Black Fire on White Fire

What is a Torah, exactly? If you were trying to explain it to a visitor from Mars, the easiest way might be to lead him to a synagogue, open the ark, and point: This scroll of parchment covered with ink is what Jews call a Torah. But of course such a response would not come close to exhausting the meaning of Torah for Judaism. After all, the ancient rabbis believed that it preexisted the created world, which obviously cannot be true of any physical object. Unlike every other book, which comes into existence only in the act of writing, the text of the Torah is prior to its script. When the Talmud says that the Torah given to Moses was written “in black fire on white fire,” it again emphasizes the distinction between the language of the Torah, which exists eternally (or, as we now say, virtually), and its physical medium.

It is a kind of paradox then that the Torah scroll is the most changeless of Jewish objects. If the original Torah was made of fire, why should it matter whether we read it as a parchment scroll or a printed codex, or for that matter on an iPhone screen? Why do Jews reading Torah in a synagogue today use exactly the same technology as their ancestors two thousand years ago? In the first chapter of The Jewish Bible: A Material History, his brilliant and fascinating new book, David Stern makes the point with a pair of images. One illustration depicts the oldest surviving complete Torah scroll, a product of Babylonia in the 12th century; the other shows a Torah scroll written in the United States in the 20th century (actually, a Torah in use at Harvard Hillel). Both are open to the same passage, the Song of the Sea in Exodus 15, which is written in a distinctive pattern known as “a small brick atop a full brick.” The text and its layout are identical in both scrolls; the passage of eight hundred years has changed the physical appearance of the Torah not at all. 

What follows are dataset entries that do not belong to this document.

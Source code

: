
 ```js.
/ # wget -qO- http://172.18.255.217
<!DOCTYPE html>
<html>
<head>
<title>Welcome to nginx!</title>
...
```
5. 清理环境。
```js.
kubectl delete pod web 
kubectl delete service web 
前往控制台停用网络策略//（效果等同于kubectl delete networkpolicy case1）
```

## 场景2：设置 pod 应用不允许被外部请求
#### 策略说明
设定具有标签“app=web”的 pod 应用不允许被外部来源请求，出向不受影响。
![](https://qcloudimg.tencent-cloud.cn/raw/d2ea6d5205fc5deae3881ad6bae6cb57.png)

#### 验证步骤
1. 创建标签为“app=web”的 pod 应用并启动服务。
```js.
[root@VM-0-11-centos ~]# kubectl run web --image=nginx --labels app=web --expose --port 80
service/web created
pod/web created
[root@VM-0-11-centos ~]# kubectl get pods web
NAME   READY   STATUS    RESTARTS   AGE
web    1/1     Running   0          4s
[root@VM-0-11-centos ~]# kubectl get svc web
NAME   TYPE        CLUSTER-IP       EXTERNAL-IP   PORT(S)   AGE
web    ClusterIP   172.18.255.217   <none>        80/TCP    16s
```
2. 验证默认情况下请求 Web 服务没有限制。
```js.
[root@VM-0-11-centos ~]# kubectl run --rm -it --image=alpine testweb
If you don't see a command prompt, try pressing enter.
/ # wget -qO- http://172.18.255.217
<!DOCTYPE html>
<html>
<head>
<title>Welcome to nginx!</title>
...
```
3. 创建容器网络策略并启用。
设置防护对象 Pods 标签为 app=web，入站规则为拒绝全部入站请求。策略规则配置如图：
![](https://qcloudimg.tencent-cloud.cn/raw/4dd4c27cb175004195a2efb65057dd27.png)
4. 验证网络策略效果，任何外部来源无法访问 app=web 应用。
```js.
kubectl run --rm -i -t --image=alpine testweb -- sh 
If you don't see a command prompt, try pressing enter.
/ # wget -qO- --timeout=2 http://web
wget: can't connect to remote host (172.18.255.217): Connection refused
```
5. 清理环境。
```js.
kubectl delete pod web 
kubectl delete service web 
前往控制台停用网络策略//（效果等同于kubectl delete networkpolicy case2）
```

As Stern points out, the highly conservative nature of the Torah scroll makes it difficult to study its history as an object. “Because these scrolls cannot contain any extratextual notes or features, it is very difficult to date or localize Torah scrolls with certainty or to trace their histories,” he writes. Yet in the last half-century, the scholarly turn toward “the history of the book”—to study books as the material objects that actual readers encountered rather than disembodied texts—has affected Jewish studies no less than other fields in the humanities. In The Jewish Bible, Stern masterfully synthesizes this scholarship, offering a chronological history of Jewish sacred books from Qumran to the JPS Tanakh. For if the Sefer Torah itself hasn’t changed, other ways Jews encounter their scripture definitely have. Indeed, as Stern shows, the Jewish book serves as a lens through which we can study central themes of Jewish history and thought.

 

The book itself—that is, the codex, whose pages are folded in half and bound with a cover—came relatively late to Judaism. Rabbinic tradition fixed the form of the Sefer Torah as a scroll; in tractate Bava Batra, the rabbis specify that the scroll’s height should ideally be equal to its circumference (though they acknowledge that in practice an exact ratio is very difficult to achieve). Thus, the scroll, which was originally a secular technology, became closely associated with Judaism at a time when Christians were adopting the codex for their holy books. Indeed, Stern writes, “Early Christians . . . may initially have seized upon the codex precisely to distinguish their scriptural texts from the rabbis’ Sefer Torah.” 

An interior page of the Leningrad Codex
An interior page of the Leningrad Codex, Cairo, 1008 C.E. (Courtesy of the National Library of Russia.)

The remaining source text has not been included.